Violences conjugales: il est condamné à 5 ans d’enfermement pour avoir volontairement exercé des violences sur sa compagne enceinte de trois mois
Le 1er février 2024, Eliott B a exercé volontairement des violences sur sa conjointe ayant entrainé une incapacité de travail supérieure à huit jours. Le 12 février 2024, le prévenu passe en comparution immédiate devant le Tribunal judiciaire de Bordeaux.

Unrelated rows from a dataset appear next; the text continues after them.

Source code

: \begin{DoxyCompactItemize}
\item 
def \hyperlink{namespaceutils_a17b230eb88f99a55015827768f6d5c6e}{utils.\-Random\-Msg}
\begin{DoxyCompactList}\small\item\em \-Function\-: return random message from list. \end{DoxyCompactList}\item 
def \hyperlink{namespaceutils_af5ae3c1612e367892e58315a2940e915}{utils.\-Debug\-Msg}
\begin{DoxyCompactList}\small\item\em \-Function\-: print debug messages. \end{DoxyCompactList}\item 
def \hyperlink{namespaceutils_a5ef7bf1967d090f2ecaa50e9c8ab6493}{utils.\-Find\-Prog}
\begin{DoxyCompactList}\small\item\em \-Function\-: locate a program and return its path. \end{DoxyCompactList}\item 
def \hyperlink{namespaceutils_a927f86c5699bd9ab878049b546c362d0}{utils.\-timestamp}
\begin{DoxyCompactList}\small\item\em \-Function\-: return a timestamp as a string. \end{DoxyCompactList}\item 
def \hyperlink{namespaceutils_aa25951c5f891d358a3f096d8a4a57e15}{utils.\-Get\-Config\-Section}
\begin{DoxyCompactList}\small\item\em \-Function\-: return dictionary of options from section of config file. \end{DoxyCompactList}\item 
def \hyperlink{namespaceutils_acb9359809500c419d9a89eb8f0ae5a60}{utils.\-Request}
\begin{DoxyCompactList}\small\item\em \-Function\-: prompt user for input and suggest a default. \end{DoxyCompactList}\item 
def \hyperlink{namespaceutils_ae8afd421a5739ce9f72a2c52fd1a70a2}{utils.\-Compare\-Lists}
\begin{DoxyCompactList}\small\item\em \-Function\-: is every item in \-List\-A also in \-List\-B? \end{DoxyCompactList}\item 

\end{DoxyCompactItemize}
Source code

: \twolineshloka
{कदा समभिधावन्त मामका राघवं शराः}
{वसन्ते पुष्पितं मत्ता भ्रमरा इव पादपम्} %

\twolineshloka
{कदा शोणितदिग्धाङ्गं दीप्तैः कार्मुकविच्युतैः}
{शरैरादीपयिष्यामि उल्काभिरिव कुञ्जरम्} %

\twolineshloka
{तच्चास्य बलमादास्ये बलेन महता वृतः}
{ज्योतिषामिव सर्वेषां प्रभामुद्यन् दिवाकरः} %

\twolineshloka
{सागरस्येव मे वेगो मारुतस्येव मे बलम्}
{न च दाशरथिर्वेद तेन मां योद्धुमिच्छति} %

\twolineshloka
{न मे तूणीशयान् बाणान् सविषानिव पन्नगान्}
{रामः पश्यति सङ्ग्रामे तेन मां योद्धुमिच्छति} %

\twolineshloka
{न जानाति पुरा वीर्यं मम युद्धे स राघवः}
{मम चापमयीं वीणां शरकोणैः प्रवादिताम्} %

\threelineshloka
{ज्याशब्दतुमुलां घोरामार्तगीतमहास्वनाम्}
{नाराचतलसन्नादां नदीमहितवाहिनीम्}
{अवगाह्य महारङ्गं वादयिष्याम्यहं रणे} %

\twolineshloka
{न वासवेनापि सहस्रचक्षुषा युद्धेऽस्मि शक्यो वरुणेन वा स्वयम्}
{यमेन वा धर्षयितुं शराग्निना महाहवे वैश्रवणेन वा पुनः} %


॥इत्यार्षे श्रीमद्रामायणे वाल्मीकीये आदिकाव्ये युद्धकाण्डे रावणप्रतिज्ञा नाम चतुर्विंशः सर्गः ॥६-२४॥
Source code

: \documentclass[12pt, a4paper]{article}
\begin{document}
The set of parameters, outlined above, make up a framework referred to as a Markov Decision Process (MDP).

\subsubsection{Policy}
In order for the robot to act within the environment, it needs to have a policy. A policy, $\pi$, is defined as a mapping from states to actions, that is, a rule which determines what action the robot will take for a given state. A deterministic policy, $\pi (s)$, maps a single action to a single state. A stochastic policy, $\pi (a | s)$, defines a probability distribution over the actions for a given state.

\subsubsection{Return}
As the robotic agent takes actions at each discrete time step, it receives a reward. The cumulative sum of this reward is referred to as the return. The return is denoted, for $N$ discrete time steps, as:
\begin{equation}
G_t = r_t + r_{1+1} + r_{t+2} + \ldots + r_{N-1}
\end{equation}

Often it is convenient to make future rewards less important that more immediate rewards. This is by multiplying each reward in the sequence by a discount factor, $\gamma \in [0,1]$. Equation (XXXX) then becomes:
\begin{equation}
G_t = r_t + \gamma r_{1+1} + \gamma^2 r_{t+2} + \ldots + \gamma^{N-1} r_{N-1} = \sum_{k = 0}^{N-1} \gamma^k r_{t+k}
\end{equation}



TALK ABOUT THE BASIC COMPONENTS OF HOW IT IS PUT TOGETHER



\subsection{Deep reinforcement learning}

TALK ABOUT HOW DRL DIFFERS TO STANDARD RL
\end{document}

Avec déjà 18 condamnations dans son casier judiciaire pour des faits similaires, le prévenu a recommencé. Jeudi 1er février 2024, Eliott B a menacé de mort et violenté sa concubine devant Naya, sa fille de cinq ans, née d’un autre union: « Je vais te crever, monte à l’appart ou je te fumes ». La victime, Madame Florine N, n’est pas présente lors du procès. Elle a laissé un témoignage au juge: « Il a fermé la porte à clé, m’a attrapé. Il m’a menacé d’écraser le mégot dans mon oeil, il l’a jeté dans mon décolleté, je l’ai vite enlevé. Le calvaire a commencé. Il m’a donné une trentaine de baffes, deux coups de poings au moins au torse, des coups de pieds dans le ventre… Mon visage a triplé de volume et je n’ai pas pu marcher pendant deux jours ».
Le juge demande au prévenu quelle est sa position aujourd’hui. Ce dernier affirme: « je reconnais les derniers faits évoqués sauf les coups portés dans la voiture devant la petite et ceux d’avant ».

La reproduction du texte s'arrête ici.